(Beginning of The data)
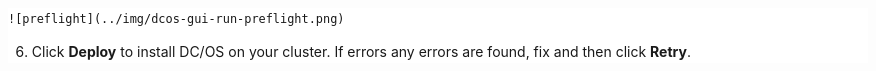     ![preflight](../img/dcos-gui-run-preflight.png)

6.  Click **Deploy** to install DC/OS on your cluster. If errors any errors are found, fix and then click **Retry**.
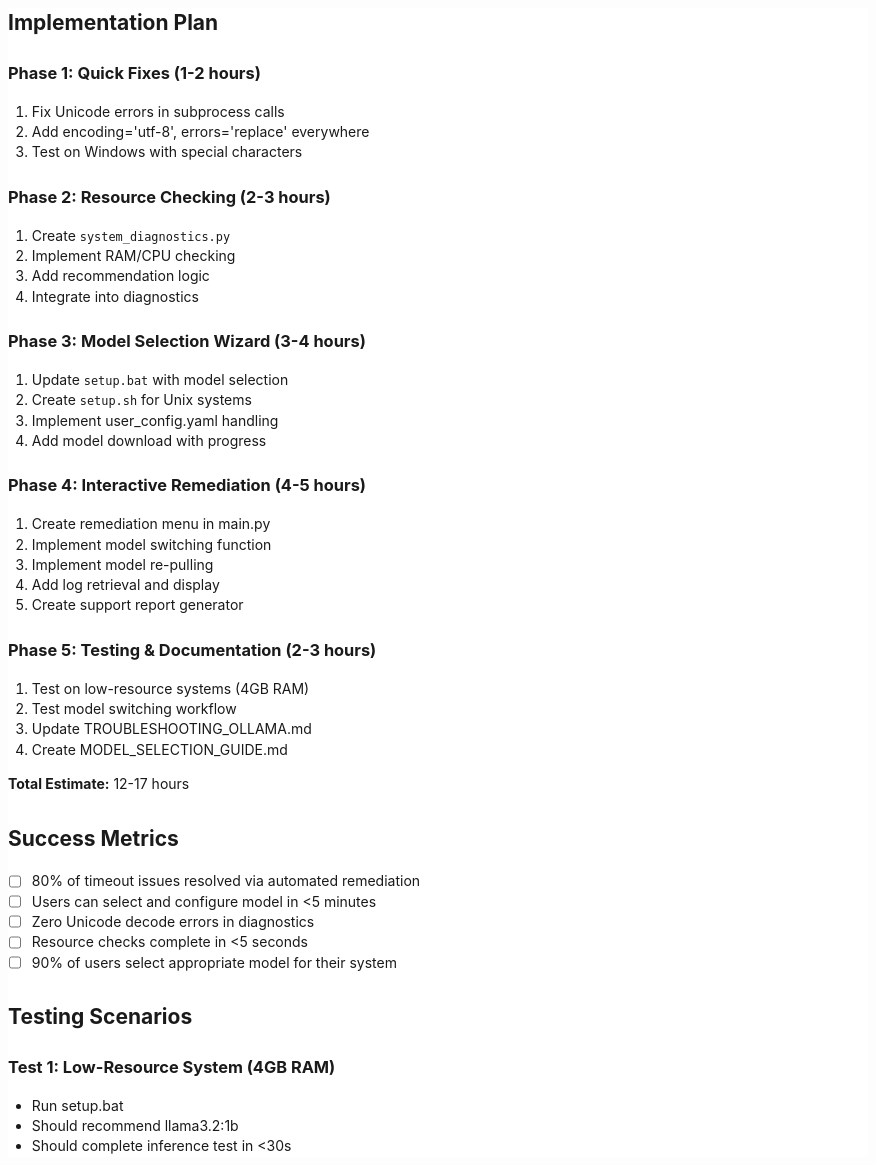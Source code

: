## Implementation Plan

### Phase 1: Quick Fixes (1-2 hours)
1. Fix Unicode errors in subprocess calls
2. Add encoding='utf-8', errors='replace' everywhere
3. Test on Windows with special characters

### Phase 2: Resource Checking (2-3 hours)
1. Create `system_diagnostics.py`
2. Implement RAM/CPU checking
3. Add recommendation logic
4. Integrate into diagnostics

### Phase 3: Model Selection Wizard (3-4 hours)
1. Update `setup.bat` with model selection
2. Create `setup.sh` for Unix systems
3. Implement user_config.yaml handling
4. Add model download with progress

### Phase 4: Interactive Remediation (4-5 hours)
1. Create remediation menu in main.py
2. Implement model switching function
3. Implement model re-pulling
4. Add log retrieval and display
5. Create support report generator

### Phase 5: Testing & Documentation (2-3 hours)
1. Test on low-resource systems (4GB RAM)
2. Test model switching workflow
3. Update TROUBLESHOOTING_OLLAMA.md
4. Create MODEL_SELECTION_GUIDE.md

**Total Estimate:** 12-17 hours

## Success Metrics

- [ ] 80% of timeout issues resolved via automated remediation
- [ ] Users can select and configure model in <5 minutes
- [ ] Zero Unicode decode errors in diagnostics
- [ ] Resource checks complete in <5 seconds
- [ ] 90% of users select appropriate model for their system

## Testing Scenarios

### Test 1: Low-Resource System (4GB RAM)
- Run setup.bat
- Should recommend llama3.2:1b
- Should complete inference test in <30s
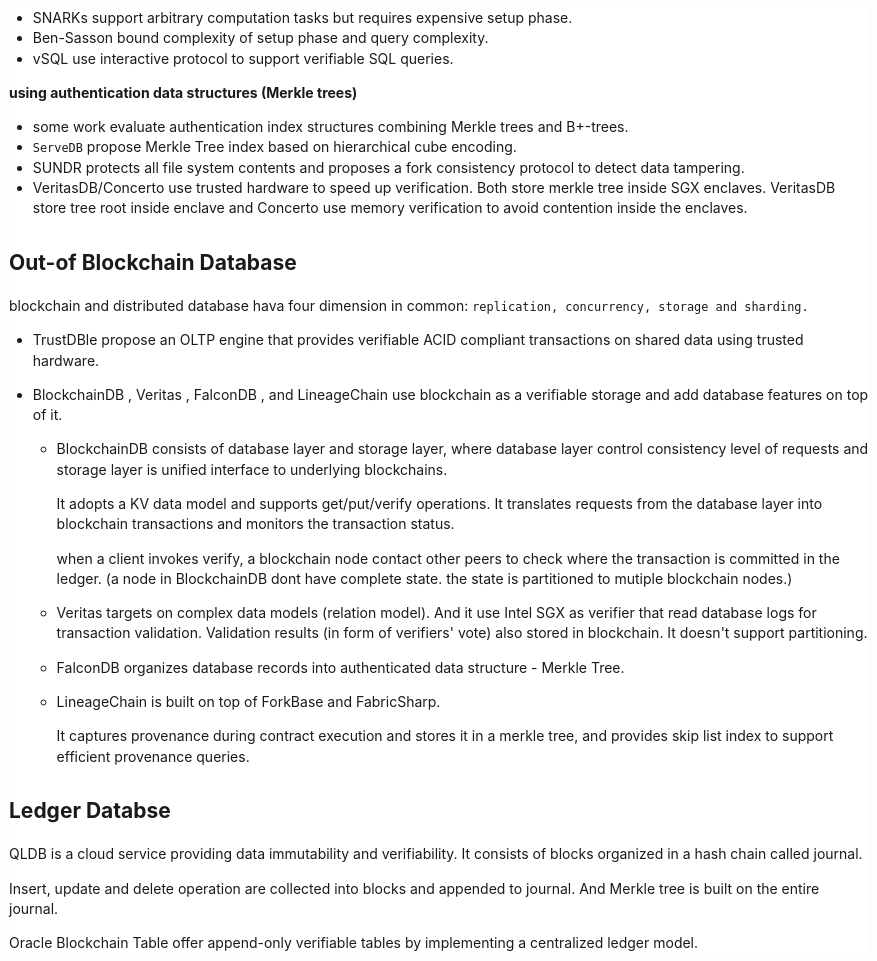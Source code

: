 - SNARKs support arbitrary computation tasks but requires expensive setup phase.
- Ben-Sasson bound complexity of setup phase and query complexity.
- vSQL use interactive protocol to support verifiable SQL queries.

**using authentication data structures (Merkle trees)**

- some work evaluate authentication index structures combining Merkle trees and B+-trees.
- `ServeDB` propose Merkle Tree index based on hierarchical cube encoding.
- SUNDR protects all file system contents and proposes a fork consistency protocol to detect data tampering.
- VeritasDB/Concerto use trusted hardware to speed up verification. Both store merkle tree inside SGX enclaves. VeritasDB store tree root inside enclave and Concerto use memory verification to avoid contention inside the enclaves.

## Out-of Blockchain Database

blockchain and distributed database hava four dimension in common: `replication, concurrency, storage and sharding.`

- TrustDBle propose an OLTP engine that provides verifiable ACID compliant transactions on shared data using trusted hardware.

- BlockchainDB , Veritas , FalconDB , and LineageChain use blockchain as a verifiable storage and add database features on top of it.

  - BlockchainDB consists of database layer and storage layer, where database layer control consistency level of requests and storage layer is unified interface to underlying blockchains. 

    It adopts a KV data model and supports get/put/verify operations. It translates requests from the database layer into blockchain transactions and monitors the transaction status.

    when a client invokes verify, a blockchain node contact other peers to check where the transaction is committed in the ledger.  (a node in BlockchainDB dont have complete state. the state is partitioned to mutiple blockchain nodes.)

  - Veritas targets on complex data models (relation model). And it use Intel SGX as verifier that read database logs for transaction validation. 
    Validation results (in form of verifiers' vote) also stored in blockchain.
    It doesn't support partitioning.

  - FalconDB organizes database records into authenticated data structure - Merkle Tree.

  - LineageChain is built on top of ForkBase and FabricSharp. 

    It captures provenance during contract execution and stores it in a merkle tree, and provides skip list index to support efficient provenance queries.

## Ledger Databse

QLDB is a cloud service providing data immutability and verifiability. It consists of blocks organized in a hash chain called journal.

Insert, update and delete operation are collected into blocks and appended to journal. And Merkle tree is built on the entire journal. 

Oracle Blockchain Table offer append-only verifiable tables by implementing a centralized ledger model.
(End of The data)
Only lines with the word "hardware" belong in the answer; copy each of them from the material above.

* [Task response]:
- VeritasDB/Concerto use trusted hardware to speed up verification. Both store merkle tree inside SGX enclaves. VeritasDB store tree root inside enclave and Concerto use memory verification to avoid contention inside the enclaves.
- TrustDBle propose an OLTP engine that provides verifiable ACID compliant transactions on shared data using trusted hardware.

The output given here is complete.